Elmer Fudd beware: Tularemia’s re-emergence
By Warren R. Heymann, MD
Sept. 24, 2018
Practicing dermatology is humbling business. I tip my hat to Polat et al, who diagnosed tularemia in an 11 year-old girl presenting with targetoid papules and plaques of her face, trunk, and extremities (diagnosed as erythema multiforme minor). This was in the setting of a soft tissue infection of her right foot, manifested by plantar purpuric macules and a pustule of her fifth toe. The diagnosis was confirmed by PCR; the girl responded to therapy with gentamycin, ciprofloxacin (discontinued because of pseudotumor cerebri) and streptomycin. The authors recommend considering uncommon infections in the differential diagnosis of erythema multiforme, especially when common triggers such as Herpes simplex virus or Mycoplasma infections are not evident. “Given its rarity, diagnosing tularemia requires a high index of clinical suspicion.” (1)
You can say that again — almost certainly, I would have missed the diagnosis.
The purpose of this commentary is make sure that does not happen in the future.
Tularemia (rabbit fever, Ohara’s disease) is a zoonotic disease caused by a small, non-motile, aerobic and fastidious gram-negative pleomorphic coccobacillus bacterium, F. tularensis. The organism is named for Edward Francis, a US Public Health surgeon who dedicated his life to researching the organism; and for Tulare County, California, where the syndrome was first described in ground squirrels in 1911. This organism can infect humans and a diverse population of animals, including more than 200 species of wild and domestic mammals, with rabbits and hares most classically associated. Following an incubation period of 3 to 5 days (range, 1 to 21), infection with F. tularensis can display various clinical presentations, depending on the route of inoculation, the dose of the inoculum, and the virulence of the organism. Humans may become infected by insect [arthropod, tick, fly] bites (the main route of contamination), handling infected animal tissues or fluids, direct contact with or ingestion of contaminated water, food, or soil, and inhalation of infective aerosols. All ages and both sexes appear to be equally susceptible to tularemia; selected activities such as hunting, trapping, butchering, and farming are most likely to expose adult men. Although F. tularensis is extremely infectious, its transmission from person to person has not been recorded. (2,3)

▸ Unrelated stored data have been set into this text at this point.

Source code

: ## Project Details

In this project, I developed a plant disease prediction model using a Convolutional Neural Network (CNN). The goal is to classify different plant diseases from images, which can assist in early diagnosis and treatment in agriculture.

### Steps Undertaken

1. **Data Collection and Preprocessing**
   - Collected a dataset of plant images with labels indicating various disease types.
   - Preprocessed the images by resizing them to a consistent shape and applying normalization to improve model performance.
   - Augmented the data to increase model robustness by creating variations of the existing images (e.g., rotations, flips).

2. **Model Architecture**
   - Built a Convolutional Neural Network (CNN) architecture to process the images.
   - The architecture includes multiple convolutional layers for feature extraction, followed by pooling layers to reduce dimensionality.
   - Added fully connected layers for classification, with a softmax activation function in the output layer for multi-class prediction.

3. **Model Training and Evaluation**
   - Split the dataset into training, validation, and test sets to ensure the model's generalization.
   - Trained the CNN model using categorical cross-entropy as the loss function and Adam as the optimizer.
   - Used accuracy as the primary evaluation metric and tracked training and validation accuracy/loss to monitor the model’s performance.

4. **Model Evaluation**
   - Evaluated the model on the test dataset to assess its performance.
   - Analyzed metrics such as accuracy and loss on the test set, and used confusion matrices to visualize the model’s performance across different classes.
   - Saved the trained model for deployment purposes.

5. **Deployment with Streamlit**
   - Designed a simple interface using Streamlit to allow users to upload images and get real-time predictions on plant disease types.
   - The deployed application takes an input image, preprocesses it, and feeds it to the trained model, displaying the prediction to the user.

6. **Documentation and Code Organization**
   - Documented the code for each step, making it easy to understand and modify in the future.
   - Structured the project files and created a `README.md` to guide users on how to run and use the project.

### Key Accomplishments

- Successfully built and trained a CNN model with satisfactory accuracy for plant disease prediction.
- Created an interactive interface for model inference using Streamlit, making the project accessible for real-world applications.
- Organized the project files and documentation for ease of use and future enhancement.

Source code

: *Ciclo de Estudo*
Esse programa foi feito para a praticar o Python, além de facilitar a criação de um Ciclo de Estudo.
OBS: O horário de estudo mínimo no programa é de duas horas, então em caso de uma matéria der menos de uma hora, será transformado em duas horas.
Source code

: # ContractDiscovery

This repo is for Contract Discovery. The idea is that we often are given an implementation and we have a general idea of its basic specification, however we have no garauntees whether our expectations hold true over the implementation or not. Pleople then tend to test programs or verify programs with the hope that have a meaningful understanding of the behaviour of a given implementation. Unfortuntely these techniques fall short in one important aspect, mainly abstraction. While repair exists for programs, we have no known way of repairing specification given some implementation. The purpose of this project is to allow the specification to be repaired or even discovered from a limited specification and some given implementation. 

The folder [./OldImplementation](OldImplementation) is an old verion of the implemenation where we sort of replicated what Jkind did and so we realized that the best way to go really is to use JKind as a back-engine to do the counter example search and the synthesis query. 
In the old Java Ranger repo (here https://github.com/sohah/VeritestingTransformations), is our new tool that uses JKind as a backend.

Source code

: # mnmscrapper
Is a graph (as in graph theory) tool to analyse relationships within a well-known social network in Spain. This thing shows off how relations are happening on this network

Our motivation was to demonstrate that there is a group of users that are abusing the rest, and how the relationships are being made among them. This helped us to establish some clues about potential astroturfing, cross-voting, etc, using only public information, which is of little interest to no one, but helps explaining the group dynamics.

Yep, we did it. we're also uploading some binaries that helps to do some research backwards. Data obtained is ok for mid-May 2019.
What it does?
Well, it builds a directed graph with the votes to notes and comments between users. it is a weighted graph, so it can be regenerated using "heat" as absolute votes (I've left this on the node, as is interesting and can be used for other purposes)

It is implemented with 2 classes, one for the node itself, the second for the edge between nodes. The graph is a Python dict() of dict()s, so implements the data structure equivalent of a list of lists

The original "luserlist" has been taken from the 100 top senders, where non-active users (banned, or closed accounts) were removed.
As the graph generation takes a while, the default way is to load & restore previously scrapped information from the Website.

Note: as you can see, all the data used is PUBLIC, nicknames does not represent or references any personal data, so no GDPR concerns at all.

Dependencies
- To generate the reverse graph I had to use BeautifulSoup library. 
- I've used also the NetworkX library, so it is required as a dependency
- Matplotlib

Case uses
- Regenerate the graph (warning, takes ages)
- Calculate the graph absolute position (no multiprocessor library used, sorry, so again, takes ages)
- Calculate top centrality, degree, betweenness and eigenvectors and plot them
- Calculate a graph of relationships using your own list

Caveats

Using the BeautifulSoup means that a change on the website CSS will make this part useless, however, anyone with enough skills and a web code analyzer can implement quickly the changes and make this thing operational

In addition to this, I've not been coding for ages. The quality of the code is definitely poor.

In the United States, infection is reported most frequently in the south central states of Arkansas, Missouri, and Oklahoma, although it is reported throughout the country sporadically. (3) There is evidence of a recent re-emergence of tularemia in Germany (4), and a concern for an increasing number of cases related to climate change, as in other vector-borne illnesses. Tularemia is considered at Category A bioterrorism threat. (1)

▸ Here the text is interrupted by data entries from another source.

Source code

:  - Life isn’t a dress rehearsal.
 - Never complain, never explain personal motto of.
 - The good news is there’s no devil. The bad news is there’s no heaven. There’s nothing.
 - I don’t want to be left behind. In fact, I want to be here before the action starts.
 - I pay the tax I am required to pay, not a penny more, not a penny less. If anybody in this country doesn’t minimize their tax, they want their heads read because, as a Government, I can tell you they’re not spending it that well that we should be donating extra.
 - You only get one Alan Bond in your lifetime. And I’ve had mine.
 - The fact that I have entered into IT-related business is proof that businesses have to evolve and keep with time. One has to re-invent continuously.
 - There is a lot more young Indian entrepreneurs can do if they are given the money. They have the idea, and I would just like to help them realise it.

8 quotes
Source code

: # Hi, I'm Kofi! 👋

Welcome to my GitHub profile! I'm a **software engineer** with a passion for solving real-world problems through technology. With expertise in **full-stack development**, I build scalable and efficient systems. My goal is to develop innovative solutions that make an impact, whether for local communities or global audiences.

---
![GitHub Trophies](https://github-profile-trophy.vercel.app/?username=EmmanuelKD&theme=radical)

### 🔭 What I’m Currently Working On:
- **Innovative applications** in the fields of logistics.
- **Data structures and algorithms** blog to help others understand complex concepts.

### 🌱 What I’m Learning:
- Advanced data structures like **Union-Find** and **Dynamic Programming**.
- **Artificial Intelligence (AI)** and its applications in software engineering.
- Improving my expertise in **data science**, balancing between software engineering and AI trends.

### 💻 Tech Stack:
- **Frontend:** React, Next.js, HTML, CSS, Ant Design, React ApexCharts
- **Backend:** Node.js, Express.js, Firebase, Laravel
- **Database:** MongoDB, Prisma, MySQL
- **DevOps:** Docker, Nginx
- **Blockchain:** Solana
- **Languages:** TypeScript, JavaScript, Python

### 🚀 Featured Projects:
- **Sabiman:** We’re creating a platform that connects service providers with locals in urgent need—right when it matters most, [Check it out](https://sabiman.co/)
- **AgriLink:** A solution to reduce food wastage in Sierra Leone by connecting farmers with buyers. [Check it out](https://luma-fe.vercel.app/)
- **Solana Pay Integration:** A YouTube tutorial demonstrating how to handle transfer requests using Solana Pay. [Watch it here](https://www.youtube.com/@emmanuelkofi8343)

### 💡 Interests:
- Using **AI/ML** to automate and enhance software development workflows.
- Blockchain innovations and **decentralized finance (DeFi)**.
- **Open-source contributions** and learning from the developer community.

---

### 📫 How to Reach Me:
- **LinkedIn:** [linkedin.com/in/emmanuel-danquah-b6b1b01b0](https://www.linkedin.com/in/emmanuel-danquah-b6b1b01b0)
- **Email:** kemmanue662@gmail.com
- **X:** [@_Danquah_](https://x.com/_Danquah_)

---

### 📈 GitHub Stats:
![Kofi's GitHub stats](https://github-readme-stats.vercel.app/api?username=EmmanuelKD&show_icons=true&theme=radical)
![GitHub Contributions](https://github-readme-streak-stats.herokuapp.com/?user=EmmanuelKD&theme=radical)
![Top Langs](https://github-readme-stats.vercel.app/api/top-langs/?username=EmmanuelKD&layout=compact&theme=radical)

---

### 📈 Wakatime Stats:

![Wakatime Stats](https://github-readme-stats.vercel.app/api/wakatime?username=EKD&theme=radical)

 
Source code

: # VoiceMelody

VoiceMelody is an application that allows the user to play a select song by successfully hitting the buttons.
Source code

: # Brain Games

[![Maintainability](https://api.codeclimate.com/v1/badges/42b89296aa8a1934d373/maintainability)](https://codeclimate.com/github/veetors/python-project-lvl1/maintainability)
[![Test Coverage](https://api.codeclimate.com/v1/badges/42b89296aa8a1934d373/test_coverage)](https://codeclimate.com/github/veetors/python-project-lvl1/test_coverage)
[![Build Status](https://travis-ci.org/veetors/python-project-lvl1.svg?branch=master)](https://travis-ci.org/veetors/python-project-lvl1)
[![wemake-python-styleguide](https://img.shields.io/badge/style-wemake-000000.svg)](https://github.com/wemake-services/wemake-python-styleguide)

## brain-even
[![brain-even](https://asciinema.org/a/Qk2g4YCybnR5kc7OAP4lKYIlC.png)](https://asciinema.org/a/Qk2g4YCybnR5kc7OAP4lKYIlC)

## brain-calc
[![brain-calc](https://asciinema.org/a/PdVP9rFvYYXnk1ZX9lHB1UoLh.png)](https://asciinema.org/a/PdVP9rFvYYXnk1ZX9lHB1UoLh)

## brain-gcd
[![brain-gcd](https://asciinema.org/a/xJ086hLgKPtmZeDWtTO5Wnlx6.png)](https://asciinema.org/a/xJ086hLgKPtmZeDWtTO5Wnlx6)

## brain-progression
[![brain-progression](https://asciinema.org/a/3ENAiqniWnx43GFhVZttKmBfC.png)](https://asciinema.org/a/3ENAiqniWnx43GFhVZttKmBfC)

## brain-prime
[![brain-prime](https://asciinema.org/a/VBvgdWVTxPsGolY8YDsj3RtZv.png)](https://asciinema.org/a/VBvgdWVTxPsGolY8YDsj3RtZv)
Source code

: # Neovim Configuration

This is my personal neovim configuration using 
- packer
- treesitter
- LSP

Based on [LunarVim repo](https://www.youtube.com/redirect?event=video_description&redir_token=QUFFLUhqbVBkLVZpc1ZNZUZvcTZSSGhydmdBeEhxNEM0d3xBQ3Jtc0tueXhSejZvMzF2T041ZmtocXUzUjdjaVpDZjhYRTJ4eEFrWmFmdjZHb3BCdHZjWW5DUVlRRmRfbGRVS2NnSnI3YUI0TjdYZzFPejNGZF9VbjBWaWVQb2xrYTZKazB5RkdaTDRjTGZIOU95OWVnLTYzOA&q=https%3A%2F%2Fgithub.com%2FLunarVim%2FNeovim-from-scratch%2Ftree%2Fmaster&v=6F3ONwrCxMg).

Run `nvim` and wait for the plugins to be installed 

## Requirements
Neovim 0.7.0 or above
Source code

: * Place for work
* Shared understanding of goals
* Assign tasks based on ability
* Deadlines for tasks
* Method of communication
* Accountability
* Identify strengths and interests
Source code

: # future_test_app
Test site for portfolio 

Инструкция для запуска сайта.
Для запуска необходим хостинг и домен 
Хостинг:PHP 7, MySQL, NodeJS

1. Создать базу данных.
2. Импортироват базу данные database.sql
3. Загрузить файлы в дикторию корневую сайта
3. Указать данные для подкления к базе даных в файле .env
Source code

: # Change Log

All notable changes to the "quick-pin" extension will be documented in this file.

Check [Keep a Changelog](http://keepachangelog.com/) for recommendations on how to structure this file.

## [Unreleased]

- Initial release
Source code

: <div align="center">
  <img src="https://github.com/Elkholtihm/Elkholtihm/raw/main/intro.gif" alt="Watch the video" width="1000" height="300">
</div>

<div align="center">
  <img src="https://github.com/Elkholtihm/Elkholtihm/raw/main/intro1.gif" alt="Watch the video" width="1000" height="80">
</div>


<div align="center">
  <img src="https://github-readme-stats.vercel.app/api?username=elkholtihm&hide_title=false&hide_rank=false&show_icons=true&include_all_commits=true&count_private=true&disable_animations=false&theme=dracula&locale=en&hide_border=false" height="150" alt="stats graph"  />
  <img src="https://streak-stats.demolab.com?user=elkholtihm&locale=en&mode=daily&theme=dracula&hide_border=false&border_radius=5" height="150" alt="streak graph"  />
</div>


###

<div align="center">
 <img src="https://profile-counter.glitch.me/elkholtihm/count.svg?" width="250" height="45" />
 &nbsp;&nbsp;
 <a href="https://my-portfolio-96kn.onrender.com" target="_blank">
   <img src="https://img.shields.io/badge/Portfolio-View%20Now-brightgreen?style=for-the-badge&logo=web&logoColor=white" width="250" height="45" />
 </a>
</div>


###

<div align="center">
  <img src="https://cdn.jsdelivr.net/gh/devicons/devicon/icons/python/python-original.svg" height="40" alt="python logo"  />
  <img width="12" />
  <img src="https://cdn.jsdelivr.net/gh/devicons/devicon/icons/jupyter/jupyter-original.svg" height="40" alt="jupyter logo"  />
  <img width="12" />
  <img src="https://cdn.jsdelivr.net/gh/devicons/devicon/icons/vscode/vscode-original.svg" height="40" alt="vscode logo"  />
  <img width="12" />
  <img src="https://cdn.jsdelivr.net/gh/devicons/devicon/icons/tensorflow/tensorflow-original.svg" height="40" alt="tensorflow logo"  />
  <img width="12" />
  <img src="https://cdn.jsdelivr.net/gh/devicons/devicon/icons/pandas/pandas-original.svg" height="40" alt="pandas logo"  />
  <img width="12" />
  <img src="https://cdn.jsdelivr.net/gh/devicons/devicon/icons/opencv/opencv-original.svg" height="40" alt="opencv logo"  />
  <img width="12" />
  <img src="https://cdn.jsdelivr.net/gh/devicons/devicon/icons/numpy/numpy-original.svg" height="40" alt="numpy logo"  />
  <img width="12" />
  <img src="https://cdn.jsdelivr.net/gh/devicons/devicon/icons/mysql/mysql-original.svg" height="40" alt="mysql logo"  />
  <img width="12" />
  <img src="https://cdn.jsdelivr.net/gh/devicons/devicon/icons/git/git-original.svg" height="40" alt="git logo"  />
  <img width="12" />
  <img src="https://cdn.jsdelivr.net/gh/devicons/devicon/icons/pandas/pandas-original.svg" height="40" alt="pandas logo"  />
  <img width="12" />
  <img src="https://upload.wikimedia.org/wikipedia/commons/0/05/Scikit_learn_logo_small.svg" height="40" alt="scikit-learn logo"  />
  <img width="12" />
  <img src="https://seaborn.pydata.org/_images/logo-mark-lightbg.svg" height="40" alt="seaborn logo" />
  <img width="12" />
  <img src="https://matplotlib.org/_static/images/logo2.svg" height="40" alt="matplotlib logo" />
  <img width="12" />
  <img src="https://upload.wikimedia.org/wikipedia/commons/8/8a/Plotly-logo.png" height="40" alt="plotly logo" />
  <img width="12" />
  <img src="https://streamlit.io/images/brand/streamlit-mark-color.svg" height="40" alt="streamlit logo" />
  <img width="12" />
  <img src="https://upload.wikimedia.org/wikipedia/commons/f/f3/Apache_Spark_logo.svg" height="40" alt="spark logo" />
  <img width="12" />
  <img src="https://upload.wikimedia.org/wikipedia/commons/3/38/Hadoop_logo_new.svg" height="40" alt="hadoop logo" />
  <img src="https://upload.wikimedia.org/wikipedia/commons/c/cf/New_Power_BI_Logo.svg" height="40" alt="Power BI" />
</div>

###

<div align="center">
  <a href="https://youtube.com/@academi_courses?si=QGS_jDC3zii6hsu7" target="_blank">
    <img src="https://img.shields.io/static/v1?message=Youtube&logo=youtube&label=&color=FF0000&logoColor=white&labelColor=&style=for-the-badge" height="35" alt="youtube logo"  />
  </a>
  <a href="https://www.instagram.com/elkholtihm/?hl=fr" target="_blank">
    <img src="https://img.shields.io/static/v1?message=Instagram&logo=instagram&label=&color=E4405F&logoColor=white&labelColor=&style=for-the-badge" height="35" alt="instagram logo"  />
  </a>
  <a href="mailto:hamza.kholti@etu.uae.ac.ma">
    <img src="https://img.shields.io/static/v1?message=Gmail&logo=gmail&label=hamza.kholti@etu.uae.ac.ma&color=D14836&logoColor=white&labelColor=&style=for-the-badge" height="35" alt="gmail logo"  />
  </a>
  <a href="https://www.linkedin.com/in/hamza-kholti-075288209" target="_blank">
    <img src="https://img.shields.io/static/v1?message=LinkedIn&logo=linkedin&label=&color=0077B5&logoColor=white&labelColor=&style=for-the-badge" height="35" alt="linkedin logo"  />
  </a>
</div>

There are four recognized subspecies of F. tularensis, with F. tularensis type A causing the most severe disease and the most frequent disease in North America. A less severe disorder is associated with F. tularensis subspecies holarctica (type B) in other parts of the northern hemisphere, including widespread disease in Europe. In addition to variations in disease severity associated with each subtype, there may also be differences in antibiotic susceptibility with a greater degree of fluoroquinolone susceptibility reported in F. tularensis subspecies holarctica (type B). (3)
Depending on the transmission route, 6 clinical types tularemia have been described: glandular, ulceroglandular, oculoglandular, oropharyngeal, typhoidal and pulmonary disease. The most common clinical type is the ulceroglandular type, whereas oculoglandular tularaemia is very rare. However, the most common clinical type in Turkey and Europe is the oropharyngeal type. Polat et al, in their review of 168 cases of tularemia from Turkey fount that 149 (88.69%) had the oropharyngeal type, 12 (7.73%) had the ulceroglandular type, 5 (2.9%) had the oculoglandular type and 2 (0.59%) had the pulmonary type. Secondary skin manifestations were found in 26 patients (15.47%). Sweet syndrome (SS) was found in 11 patients (6.54%), most of whom presented with the oropharyngeal form, while erythema nodosum (EN) was found in 7 patients (4.16%), dermatitis in 2 (1.19%), urticaria in 2 (1.19%), acneiform eruptions in 1 (0.59%), vasculitis‐like eruptions in 1 (0.59%) and SS + EN in 1 (0.59%). Patients with the oropharyngeal form had a statistically significant (P < 0.001) higher number of skin findings than patients with the other forms. The authors concluded that dermatologists working in endemic regions must be aware of the varied clinical presentations of tularemia. (5)
The diagnosis of tularemia may be confirmed serologically (although early testing may be negative), culture (warning the laboratory to prevent accidental inhalation and pneumonic tularemia in laboratory workers) (3), or by PCR. (1) Therapy focuses on aminoglycosides and fluroquinolones; caution is advised regarding tetracyclines (because of they are bacteriostatic, there is a high relapse rate upon discontinuation). Incision and drainage of involved lymph nodes may be necessary. (3) Because of the concern of tularemia as a bioterrorist threat, there is current research on developing a vaccine for general use. (6)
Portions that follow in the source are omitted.